Assignment =
When a line of the records contains "element", copy it.

[Data extracted from a collection]
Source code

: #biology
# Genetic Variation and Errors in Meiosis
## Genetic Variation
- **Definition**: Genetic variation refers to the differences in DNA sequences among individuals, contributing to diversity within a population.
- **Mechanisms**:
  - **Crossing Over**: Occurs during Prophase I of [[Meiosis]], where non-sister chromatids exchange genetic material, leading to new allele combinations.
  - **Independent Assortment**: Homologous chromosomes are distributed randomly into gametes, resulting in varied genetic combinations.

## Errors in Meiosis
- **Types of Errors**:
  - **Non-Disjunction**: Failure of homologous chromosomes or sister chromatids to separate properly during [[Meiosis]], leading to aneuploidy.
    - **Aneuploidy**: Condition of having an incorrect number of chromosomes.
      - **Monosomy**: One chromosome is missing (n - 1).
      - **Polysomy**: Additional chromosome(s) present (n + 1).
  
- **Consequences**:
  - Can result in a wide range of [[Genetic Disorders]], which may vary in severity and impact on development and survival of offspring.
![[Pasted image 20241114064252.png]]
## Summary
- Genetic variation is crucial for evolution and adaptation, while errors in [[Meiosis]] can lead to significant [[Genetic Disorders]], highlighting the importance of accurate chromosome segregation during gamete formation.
* * *
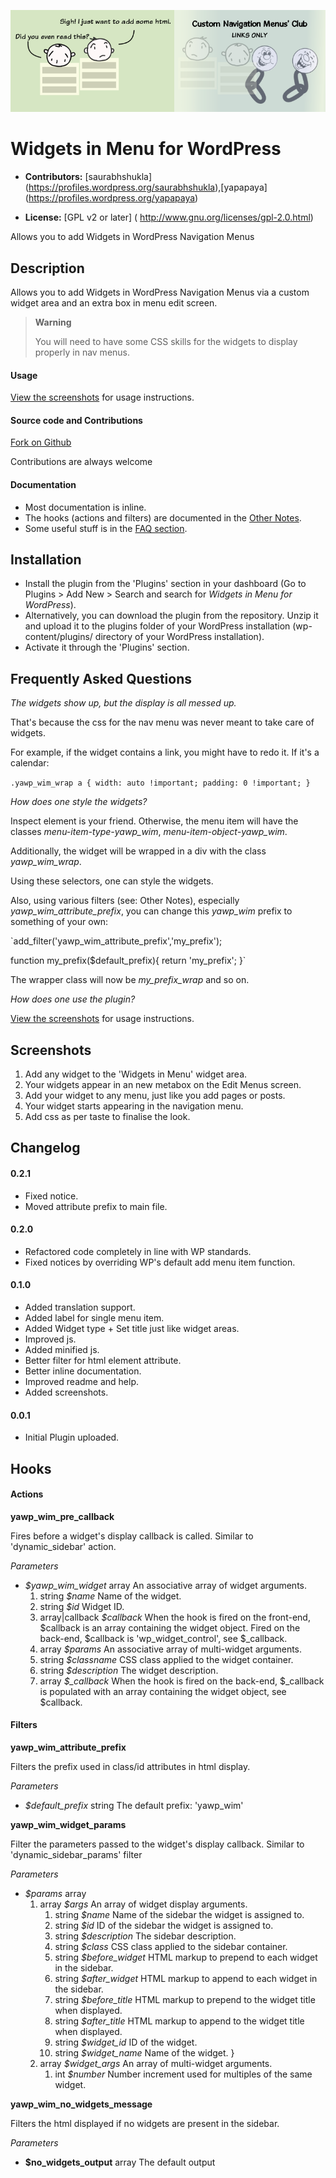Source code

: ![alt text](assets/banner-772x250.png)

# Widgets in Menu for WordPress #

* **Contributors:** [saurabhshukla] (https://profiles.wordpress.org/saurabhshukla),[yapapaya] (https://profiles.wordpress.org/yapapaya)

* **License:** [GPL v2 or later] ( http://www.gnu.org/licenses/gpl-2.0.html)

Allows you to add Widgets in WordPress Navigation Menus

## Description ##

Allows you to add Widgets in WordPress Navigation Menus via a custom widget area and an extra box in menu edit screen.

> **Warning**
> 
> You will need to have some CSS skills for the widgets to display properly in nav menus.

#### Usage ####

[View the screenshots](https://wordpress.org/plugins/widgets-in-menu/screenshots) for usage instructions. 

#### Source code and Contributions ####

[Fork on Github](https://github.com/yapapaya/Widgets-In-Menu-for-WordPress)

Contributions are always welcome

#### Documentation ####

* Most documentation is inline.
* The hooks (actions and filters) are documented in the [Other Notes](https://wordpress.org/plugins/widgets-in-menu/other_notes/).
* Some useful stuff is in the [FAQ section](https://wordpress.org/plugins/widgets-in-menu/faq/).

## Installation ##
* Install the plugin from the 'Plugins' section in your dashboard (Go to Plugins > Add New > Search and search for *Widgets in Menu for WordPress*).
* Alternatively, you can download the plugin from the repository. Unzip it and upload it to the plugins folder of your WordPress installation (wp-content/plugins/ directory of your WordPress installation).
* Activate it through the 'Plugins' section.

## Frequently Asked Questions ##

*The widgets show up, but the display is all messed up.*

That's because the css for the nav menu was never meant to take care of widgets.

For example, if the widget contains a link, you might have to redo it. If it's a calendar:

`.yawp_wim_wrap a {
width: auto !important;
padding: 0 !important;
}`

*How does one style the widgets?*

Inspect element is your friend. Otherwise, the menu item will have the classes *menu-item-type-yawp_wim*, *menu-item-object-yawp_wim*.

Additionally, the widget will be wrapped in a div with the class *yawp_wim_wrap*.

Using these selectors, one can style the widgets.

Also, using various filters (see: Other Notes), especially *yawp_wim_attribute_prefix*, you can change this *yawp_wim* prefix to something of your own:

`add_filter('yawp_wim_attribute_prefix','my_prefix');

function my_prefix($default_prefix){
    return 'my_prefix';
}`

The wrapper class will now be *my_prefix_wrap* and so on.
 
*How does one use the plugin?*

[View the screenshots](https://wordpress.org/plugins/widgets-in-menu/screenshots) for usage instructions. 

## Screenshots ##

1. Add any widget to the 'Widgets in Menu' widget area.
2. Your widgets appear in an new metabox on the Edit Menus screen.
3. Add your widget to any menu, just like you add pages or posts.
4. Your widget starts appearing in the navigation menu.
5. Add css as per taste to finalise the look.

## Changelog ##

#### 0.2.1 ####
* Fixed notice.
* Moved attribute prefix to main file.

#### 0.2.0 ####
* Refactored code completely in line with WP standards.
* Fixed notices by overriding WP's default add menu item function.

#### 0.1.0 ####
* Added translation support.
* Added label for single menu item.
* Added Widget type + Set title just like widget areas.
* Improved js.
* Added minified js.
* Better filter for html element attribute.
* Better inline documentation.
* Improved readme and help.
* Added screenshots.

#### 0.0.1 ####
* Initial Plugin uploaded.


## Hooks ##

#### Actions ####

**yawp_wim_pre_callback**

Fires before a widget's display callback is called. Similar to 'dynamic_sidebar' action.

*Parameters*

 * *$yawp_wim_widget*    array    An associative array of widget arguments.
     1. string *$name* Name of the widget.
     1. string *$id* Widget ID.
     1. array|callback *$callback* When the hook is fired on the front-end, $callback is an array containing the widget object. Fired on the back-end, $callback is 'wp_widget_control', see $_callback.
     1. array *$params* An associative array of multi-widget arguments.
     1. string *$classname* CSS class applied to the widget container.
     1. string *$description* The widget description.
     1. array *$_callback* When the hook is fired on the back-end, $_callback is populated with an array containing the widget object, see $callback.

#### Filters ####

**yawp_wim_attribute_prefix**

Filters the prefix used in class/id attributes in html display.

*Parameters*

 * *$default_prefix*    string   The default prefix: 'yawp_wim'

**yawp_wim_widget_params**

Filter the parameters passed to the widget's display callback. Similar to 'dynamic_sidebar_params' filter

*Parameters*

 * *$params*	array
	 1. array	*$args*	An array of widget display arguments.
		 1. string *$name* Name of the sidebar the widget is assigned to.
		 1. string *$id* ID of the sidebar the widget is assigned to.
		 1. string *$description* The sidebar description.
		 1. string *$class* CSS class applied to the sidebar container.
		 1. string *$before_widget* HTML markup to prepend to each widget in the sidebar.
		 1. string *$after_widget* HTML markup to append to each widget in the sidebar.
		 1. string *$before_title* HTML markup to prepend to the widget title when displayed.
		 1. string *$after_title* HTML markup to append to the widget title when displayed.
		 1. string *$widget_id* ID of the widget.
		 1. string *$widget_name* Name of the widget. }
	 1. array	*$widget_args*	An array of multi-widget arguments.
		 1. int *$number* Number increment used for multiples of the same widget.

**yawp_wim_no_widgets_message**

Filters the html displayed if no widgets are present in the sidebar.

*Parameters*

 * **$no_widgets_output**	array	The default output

Written answer =
Inspect element is your friend. Otherwise, the menu item will have the classes *menu-item-type-yawp_wim*, *menu-item-object-yawp_wim*.
* Better filter for html element attribute.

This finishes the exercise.